WASHINGTON — Monthly U.S. exports to Europe grew in December, a hopeful sign after a steep decline the previous month. But, some economists remain concerned that the region’s debt crisis will still weigh on the U.S. economy this year.
The Commerce Department said Friday that the overall trade deficit widened to $48.8 billion in December because imports grew at a faster pace than exports. It was the largest imbalance since June.
Imports rose 1.3 percent, largely because the U.S. bought more foreign autos, auto parts and industrial machinery.
Exports increased 0.7 percent. And exports to Europe rose 7.2 percent. That followed November’s decline of more than 6 percent.
Still, exports to the 17 nations that use the euro grew just 1.7 percent in December from November. And exports to the euro zone fell 1.6 percent in December from the same month in 2010.
Europe consumes nearly one-fifth of America’s exports. Some economists fear the continent may already be in a recession.
“With the danger that the euro-zone enters a deep recession still very real, weaker demand from Europe will weigh on US export growth both this year and next,” said Paul Dales, senior U.S. economist with Capital Economics.

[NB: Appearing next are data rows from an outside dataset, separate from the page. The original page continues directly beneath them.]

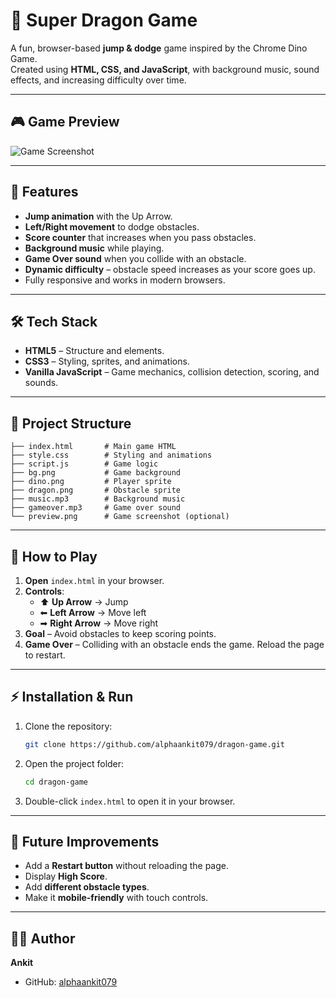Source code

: # 🐉 Super Dragon Game

A fun, browser-based **jump & dodge** game inspired by the Chrome Dino Game.  
Created using **HTML, CSS, and JavaScript**, with background music, sound effects, and increasing difficulty over time.

---

## 🎮 Game Preview

![Game Screenshot](./preview.png) <!-- Replace with actual screenshot -->

---

## 🚀 Features
- **Jump animation** with the Up Arrow.
- **Left/Right movement** to dodge obstacles.
- **Score counter** that increases when you pass obstacles.
- **Background music** while playing.
- **Game Over sound** when you collide with an obstacle.
- **Dynamic difficulty** – obstacle speed increases as your score goes up.
- Fully responsive and works in modern browsers.

---

## 🛠 Tech Stack
- **HTML5** – Structure and elements.
- **CSS3** – Styling, sprites, and animations.
- **Vanilla JavaScript** – Game mechanics, collision detection, scoring, and sounds.

---

## 📂 Project Structure
```
├── index.html       # Main game HTML
├── style.css        # Styling and animations
├── script.js        # Game logic
├── bg.png           # Game background
├── dino.png         # Player sprite
├── dragon.png       # Obstacle sprite
├── music.mp3        # Background music
├── gameover.mp3     # Game over sound
└── preview.png      # Game screenshot (optional)
```

---

## 🎯 How to Play
1. **Open** `index.html` in your browser.
2. **Controls**:
   - ⬆ **Up Arrow** → Jump
   - ⬅ **Left Arrow** → Move left
   - ➡ **Right Arrow** → Move right
3. **Goal** – Avoid obstacles to keep scoring points.
4. **Game Over** – Colliding with an obstacle ends the game. Reload the page to restart.

---

## ⚡ Installation & Run
1. Clone the repository:
   ```bash
   git clone https://github.com/alphaankit079/dragon-game.git
   ```
2. Open the project folder:
   ```bash
   cd dragon-game
   ```
3. Double-click `index.html` to open it in your browser.

---

## 📌 Future Improvements
- Add a **Restart button** without reloading the page.
- Display **High Score**.
- Add **different obstacle types**.
- Make it **mobile-friendly** with touch controls.

---

## 🧑‍💻 Author
**Ankit**  
- GitHub: [alphaankit079](https://github.com/alphaankit079)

For the 2011, the deficit climbed to $588 billion, the highest level since 2008. Both exports and imports rose to all-time highs.
Economic growth weakens when exports decline because factories tend to produce fewer goods. And U.S. companies earn less.

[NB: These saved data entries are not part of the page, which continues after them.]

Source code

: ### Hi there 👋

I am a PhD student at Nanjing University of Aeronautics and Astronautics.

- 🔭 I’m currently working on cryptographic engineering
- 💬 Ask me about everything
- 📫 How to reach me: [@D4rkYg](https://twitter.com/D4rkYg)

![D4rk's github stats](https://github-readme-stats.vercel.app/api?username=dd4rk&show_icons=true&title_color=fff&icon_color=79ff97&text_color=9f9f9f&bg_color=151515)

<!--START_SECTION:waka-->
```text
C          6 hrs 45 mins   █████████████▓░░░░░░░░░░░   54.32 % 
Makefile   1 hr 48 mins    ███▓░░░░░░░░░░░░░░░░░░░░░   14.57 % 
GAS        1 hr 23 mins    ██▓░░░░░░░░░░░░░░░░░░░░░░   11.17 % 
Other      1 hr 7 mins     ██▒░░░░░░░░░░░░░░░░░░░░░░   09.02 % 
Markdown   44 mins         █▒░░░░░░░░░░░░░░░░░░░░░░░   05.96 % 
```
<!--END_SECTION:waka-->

The economy grew at an annual rate of 2.8 percent in the final three months of 2011. For 2011, it expanded by just 1.7 percent, roughly half the rate in 2010.
For 2012, economists at JPMorgan Chase forecast economic growth of around 2.3 percent. Trade is expected to be neutral as solid growth in exports is expected to be roughly offset by growth in imports.
However, that forecast could prove too optimistic if the slowdown in Europe worsens, given that this region is a top market for U.S. exports.
For the year, the deficit with China climbed to an all-time high of $295.5 billion, up 8.2 percent from the previous record set in 2010. Both imbalances were the largest ever recorded with a single country. Those deficits, coming at a time of high unemployment, have triggered calls in Congress for a crack-down on what critics see as unfair Chinese trade practices such as the country’s undervalued currency.